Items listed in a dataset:

-----

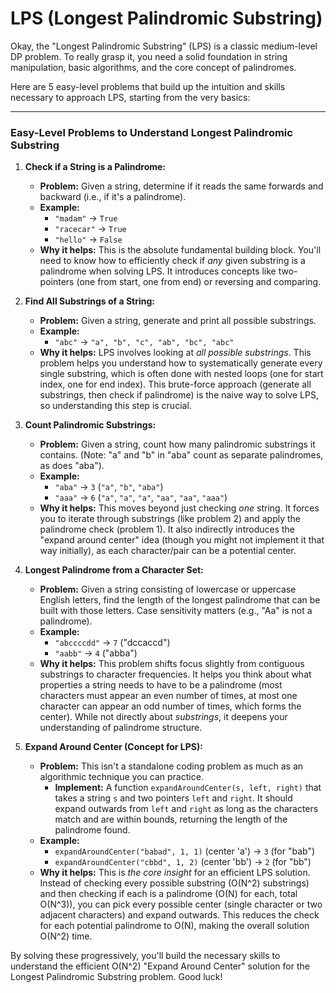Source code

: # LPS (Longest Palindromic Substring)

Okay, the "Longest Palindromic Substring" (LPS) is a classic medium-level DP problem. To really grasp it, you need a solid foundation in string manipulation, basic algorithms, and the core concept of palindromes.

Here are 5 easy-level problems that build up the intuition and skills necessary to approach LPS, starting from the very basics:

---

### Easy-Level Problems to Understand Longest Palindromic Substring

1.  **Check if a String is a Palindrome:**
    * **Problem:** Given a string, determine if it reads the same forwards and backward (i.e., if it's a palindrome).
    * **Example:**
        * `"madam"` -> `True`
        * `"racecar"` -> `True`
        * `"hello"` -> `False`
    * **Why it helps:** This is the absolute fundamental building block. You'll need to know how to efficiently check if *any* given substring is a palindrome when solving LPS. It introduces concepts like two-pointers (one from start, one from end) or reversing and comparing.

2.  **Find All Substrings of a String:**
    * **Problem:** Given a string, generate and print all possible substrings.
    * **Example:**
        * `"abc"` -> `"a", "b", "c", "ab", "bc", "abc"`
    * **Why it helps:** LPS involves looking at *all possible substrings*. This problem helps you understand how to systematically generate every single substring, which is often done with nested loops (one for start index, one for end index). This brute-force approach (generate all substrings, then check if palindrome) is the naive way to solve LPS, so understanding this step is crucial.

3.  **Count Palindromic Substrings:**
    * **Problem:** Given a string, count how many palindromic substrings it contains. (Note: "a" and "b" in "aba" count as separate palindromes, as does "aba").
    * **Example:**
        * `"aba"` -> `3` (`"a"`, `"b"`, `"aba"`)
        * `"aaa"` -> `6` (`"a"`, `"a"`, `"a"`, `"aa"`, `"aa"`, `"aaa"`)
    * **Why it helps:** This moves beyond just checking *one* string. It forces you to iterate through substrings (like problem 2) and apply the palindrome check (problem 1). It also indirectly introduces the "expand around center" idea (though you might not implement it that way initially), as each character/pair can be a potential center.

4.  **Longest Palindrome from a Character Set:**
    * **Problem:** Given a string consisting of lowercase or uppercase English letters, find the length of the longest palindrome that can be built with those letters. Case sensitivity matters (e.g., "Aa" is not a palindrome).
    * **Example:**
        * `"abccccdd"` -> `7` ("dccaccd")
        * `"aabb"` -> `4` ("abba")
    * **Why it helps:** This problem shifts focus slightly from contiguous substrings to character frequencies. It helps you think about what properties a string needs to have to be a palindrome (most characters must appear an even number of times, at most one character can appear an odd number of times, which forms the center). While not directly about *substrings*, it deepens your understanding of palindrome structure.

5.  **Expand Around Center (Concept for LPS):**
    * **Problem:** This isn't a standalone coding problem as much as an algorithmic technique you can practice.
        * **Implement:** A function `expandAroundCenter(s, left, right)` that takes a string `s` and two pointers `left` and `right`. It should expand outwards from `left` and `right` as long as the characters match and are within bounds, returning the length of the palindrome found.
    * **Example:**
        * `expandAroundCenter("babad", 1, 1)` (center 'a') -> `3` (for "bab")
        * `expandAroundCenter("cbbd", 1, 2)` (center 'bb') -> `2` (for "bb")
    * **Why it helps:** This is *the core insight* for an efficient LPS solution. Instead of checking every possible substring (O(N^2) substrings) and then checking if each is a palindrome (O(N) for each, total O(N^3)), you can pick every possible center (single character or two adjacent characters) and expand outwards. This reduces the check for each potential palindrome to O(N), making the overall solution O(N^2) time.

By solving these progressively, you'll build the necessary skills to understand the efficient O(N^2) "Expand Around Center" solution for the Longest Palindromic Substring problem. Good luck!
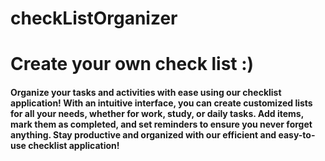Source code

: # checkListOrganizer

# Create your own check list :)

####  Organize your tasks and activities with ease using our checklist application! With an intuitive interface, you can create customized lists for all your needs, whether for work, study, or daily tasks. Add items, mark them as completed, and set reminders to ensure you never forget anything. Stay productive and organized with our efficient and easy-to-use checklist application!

-----

> What you need to do
Print the lines above from the one with "of palindrome structure." through the one with "(center 'bb') ->", both included, exactly as written and nothing more.

> Solution to this problem
    * **Why it helps:** This problem shifts focus slightly from contiguous substrings to character frequencies. It helps you think about what properties a string needs to have to be a palindrome (most characters must appear an even number of times, at most one character can appear an odd number of times, which forms the center). While not directly about *substrings*, it deepens your understanding of palindrome structure.

5.  **Expand Around Center (Concept for LPS):**
    * **Problem:** This isn't a standalone coding problem as much as an algorithmic technique you can practice.
        * **Implement:** A function `expandAroundCenter(s, left, right)` that takes a string `s` and two pointers `left` and `right`. It should expand outwards from `left` and `right` as long as the characters match and are within bounds, returning the length of the palindrome found.
    * **Example:**
        * `expandAroundCenter("babad", 1, 1)` (center 'a') -> `3` (for "bab")
        * `expandAroundCenter("cbbd", 1, 2)` (center 'bb') -> `2` (for "bb")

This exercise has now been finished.